▶ Available data
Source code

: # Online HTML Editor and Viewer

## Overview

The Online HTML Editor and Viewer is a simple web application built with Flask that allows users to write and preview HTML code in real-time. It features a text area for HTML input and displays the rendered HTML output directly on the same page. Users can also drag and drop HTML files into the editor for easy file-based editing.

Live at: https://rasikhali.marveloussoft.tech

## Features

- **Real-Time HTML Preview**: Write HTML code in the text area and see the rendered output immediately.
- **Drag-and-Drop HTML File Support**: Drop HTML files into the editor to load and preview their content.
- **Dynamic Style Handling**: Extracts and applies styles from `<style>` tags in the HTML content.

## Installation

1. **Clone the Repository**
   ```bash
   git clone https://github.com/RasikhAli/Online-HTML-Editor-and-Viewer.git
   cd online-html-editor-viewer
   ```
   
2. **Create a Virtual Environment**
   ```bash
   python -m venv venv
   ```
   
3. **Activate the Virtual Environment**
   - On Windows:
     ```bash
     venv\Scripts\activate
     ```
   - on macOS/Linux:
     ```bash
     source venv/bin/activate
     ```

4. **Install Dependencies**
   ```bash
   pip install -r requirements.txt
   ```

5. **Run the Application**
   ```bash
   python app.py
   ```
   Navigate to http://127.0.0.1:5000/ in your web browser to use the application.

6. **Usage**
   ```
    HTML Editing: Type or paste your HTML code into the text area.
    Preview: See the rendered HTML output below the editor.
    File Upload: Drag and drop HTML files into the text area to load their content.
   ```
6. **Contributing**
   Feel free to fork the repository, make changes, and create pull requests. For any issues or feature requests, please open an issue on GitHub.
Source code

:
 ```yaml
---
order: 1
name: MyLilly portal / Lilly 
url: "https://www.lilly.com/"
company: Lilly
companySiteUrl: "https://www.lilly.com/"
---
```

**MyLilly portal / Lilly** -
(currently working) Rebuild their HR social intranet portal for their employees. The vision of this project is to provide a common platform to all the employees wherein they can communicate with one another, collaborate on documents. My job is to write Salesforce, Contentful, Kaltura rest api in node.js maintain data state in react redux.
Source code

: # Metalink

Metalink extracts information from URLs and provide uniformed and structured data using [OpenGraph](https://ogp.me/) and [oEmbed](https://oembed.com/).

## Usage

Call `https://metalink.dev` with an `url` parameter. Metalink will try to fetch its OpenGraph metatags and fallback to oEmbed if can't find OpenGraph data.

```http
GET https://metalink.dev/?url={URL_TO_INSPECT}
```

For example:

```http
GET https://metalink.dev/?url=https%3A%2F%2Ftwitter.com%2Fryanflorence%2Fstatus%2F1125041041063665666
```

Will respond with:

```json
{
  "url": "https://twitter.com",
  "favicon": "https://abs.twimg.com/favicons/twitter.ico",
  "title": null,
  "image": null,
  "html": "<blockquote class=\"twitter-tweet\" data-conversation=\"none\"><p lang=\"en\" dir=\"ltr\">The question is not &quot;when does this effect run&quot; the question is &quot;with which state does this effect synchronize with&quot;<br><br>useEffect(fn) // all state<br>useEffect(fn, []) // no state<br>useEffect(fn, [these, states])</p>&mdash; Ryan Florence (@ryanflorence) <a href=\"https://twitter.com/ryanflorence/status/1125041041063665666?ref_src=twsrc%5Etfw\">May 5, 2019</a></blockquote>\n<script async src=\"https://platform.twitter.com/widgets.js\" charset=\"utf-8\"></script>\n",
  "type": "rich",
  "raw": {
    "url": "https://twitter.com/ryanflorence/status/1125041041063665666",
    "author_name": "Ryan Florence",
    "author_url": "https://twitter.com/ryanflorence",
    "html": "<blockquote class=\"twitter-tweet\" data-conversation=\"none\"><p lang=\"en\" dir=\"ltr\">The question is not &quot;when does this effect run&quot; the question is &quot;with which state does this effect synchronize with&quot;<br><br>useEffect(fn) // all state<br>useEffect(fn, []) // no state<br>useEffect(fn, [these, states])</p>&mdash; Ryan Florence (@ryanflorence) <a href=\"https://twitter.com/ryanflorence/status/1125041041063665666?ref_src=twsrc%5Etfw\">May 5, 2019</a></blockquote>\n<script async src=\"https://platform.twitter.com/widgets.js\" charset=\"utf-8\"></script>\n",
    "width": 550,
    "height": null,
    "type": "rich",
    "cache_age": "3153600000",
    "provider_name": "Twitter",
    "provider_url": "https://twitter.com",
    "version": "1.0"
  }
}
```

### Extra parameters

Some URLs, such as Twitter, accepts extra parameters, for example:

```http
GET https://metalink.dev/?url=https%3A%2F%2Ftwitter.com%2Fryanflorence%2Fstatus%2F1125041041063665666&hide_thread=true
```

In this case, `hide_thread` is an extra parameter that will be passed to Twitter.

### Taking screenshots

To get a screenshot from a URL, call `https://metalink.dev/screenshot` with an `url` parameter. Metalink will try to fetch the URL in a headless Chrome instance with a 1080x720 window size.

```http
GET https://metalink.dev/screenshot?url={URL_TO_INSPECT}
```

▶ Problem details
Output the entries verbatim.

▶ Solution for this exercise
Source code

: # Online HTML Editor and Viewer

## Overview

The Online HTML Editor and Viewer is a simple web application built with Flask that allows users to write and preview HTML code in real-time. It features a text area for HTML input and displays the rendered HTML output directly on the same page. Users can also drag and drop HTML files into the editor for easy file-based editing.

Live at: https://rasikhali.marveloussoft.tech

## Features

- **Real-Time HTML Preview**: Write HTML code in the text area and see the rendered output immediately.
- **Drag-and-Drop HTML File Support**: Drop HTML files into the editor to load and preview their content.
- **Dynamic Style Handling**: Extracts and applies styles from `<style>` tags in the HTML content.

## Installation

1. **Clone the Repository**
   ```bash
   git clone https://github.com/RasikhAli/Online-HTML-Editor-and-Viewer.git
   cd online-html-editor-viewer
   ```
   
2. **Create a Virtual Environment**
   ```bash
   python -m venv venv
   ```
   
3. **Activate the Virtual Environment**
   - On Windows:
     ```bash
     venv\Scripts\activate
     ```
   - on macOS/Linux:
     ```bash
     source venv/bin/activate
     ```

4. **Install Dependencies**
   ```bash
   pip install -r requirements.txt
   ```

5. **Run the Application**
   ```bash
   python app.py
   ```
   Navigate to http://127.0.0.1:5000/ in your web browser to use the application.

6. **Usage**
   ```
    HTML Editing: Type or paste your HTML code into the text area.
    Preview: See the rendered HTML output below the editor.
    File Upload: Drag and drop HTML files into the text area to load their content.
   ```
6. **Contributing**
   Feel free to fork the repository, make changes, and create pull requests. For any issues or feature requests, please open an issue on GitHub.
Source code

:
 ```yaml
---
order: 1
name: MyLilly portal / Lilly 
url: "https://www.lilly.com/"
company: Lilly
companySiteUrl: "https://www.lilly.com/"
---
```

**MyLilly portal / Lilly** -
(currently working) Rebuild their HR social intranet portal for their employees. The vision of this project is to provide a common platform to all the employees wherein they can communicate with one another, collaborate on documents. My job is to write Salesforce, Contentful, Kaltura rest api in node.js maintain data state in react redux.
Source code

: # Metalink

Metalink extracts information from URLs and provide uniformed and structured data using [OpenGraph](https://ogp.me/) and [oEmbed](https://oembed.com/).

## Usage

Call `https://metalink.dev` with an `url` parameter. Metalink will try to fetch its OpenGraph metatags and fallback to oEmbed if can't find OpenGraph data.

```http
GET https://metalink.dev/?url={URL_TO_INSPECT}
```

For example:

```http
GET https://metalink.dev/?url=https%3A%2F%2Ftwitter.com%2Fryanflorence%2Fstatus%2F1125041041063665666
```

Will respond with:

```json
{
  "url": "https://twitter.com",
  "favicon": "https://abs.twimg.com/favicons/twitter.ico",
  "title": null,
  "image": null,
  "html": "<blockquote class=\"twitter-tweet\" data-conversation=\"none\"><p lang=\"en\" dir=\"ltr\">The question is not &quot;when does this effect run&quot; the question is &quot;with which state does this effect synchronize with&quot;<br><br>useEffect(fn) // all state<br>useEffect(fn, []) // no state<br>useEffect(fn, [these, states])</p>&mdash; Ryan Florence (@ryanflorence) <a href=\"https://twitter.com/ryanflorence/status/1125041041063665666?ref_src=twsrc%5Etfw\">May 5, 2019</a></blockquote>\n<script async src=\"https://platform.twitter.com/widgets.js\" charset=\"utf-8\"></script>\n",
  "type": "rich",
  "raw": {
    "url": "https://twitter.com/ryanflorence/status/1125041041063665666",
    "author_name": "Ryan Florence",
    "author_url": "https://twitter.com/ryanflorence",
    "html": "<blockquote class=\"twitter-tweet\" data-conversation=\"none\"><p lang=\"en\" dir=\"ltr\">The question is not &quot;when does this effect run&quot; the question is &quot;with which state does this effect synchronize with&quot;<br><br>useEffect(fn) // all state<br>useEffect(fn, []) // no state<br>useEffect(fn, [these, states])</p>&mdash; Ryan Florence (@ryanflorence) <a href=\"https://twitter.com/ryanflorence/status/1125041041063665666?ref_src=twsrc%5Etfw\">May 5, 2019</a></blockquote>\n<script async src=\"https://platform.twitter.com/widgets.js\" charset=\"utf-8\"></script>\n",
    "width": 550,
    "height": null,
    "type": "rich",
    "cache_age": "3153600000",
    "provider_name": "Twitter",
    "provider_url": "https://twitter.com",
    "version": "1.0"
  }
}
```

### Extra parameters

Some URLs, such as Twitter, accepts extra parameters, for example:

```http
GET https://metalink.dev/?url=https%3A%2F%2Ftwitter.com%2Fryanflorence%2Fstatus%2F1125041041063665666&hide_thread=true
```

In this case, `hide_thread` is an extra parameter that will be passed to Twitter.

### Taking screenshots

To get a screenshot from a URL, call `https://metalink.dev/screenshot` with an `url` parameter. Metalink will try to fetch the URL in a headless Chrome instance with a 1080x720 window size.

```http
GET https://metalink.dev/screenshot?url={URL_TO_INSPECT}
```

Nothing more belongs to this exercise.